## TASK PROMPT
Find every line in the entries that holds the string "href" and report it.

## EXERCISE DATA

----

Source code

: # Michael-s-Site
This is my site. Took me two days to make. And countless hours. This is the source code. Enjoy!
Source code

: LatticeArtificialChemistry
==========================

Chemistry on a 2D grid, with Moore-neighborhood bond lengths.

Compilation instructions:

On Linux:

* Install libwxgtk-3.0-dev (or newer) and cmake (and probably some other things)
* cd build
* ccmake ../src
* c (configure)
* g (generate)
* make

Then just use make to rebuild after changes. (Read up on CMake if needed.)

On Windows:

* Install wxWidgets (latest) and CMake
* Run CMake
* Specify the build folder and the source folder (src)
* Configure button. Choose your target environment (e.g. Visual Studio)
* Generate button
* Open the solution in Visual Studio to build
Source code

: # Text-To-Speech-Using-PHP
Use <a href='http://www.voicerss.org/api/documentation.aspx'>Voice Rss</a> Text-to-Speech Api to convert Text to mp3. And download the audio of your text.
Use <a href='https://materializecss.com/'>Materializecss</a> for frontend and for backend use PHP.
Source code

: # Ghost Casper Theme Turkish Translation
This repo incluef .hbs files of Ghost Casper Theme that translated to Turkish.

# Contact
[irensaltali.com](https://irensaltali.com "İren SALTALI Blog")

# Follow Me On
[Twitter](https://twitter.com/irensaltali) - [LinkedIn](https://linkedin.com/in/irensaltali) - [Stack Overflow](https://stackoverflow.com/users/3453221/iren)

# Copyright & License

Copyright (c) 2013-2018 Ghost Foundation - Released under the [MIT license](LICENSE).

----

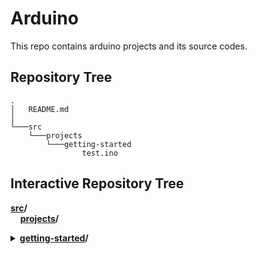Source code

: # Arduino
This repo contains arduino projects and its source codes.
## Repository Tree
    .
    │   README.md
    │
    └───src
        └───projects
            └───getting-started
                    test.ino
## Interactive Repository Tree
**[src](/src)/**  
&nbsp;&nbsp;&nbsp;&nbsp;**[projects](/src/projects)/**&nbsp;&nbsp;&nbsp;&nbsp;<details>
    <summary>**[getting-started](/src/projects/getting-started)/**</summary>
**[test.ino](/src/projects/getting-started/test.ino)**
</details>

----

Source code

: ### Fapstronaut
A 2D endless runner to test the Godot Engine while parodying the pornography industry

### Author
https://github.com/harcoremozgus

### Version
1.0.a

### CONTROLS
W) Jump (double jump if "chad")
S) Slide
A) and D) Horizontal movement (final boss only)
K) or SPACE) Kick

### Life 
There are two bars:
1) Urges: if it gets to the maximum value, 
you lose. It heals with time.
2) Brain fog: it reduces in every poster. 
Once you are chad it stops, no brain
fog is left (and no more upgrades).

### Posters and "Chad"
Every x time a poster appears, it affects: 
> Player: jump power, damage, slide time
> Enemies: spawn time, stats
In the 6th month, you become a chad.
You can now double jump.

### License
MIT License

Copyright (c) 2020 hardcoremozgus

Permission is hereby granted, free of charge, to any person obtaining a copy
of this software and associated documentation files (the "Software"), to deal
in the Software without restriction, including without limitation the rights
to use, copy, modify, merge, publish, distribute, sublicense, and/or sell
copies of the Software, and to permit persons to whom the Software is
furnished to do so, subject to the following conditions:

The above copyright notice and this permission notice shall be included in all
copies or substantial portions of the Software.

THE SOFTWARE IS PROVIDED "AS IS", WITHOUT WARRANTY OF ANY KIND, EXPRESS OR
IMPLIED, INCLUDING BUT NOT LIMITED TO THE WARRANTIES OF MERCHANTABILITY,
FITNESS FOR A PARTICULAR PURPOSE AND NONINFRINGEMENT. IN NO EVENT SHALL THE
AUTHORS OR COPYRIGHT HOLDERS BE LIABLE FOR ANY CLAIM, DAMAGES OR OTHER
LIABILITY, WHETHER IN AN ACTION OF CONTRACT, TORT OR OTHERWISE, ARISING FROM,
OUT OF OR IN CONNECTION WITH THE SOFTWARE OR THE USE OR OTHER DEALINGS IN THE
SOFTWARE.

----

## EXERCISE RESULT
Use <a href='http://www.voicerss.org/api/documentation.aspx'>Voice Rss</a> Text-to-Speech Api to convert Text to mp3. And download the audio of your text.
Use <a href='https://materializecss.com/'>Materializecss</a> for frontend and for backend use PHP.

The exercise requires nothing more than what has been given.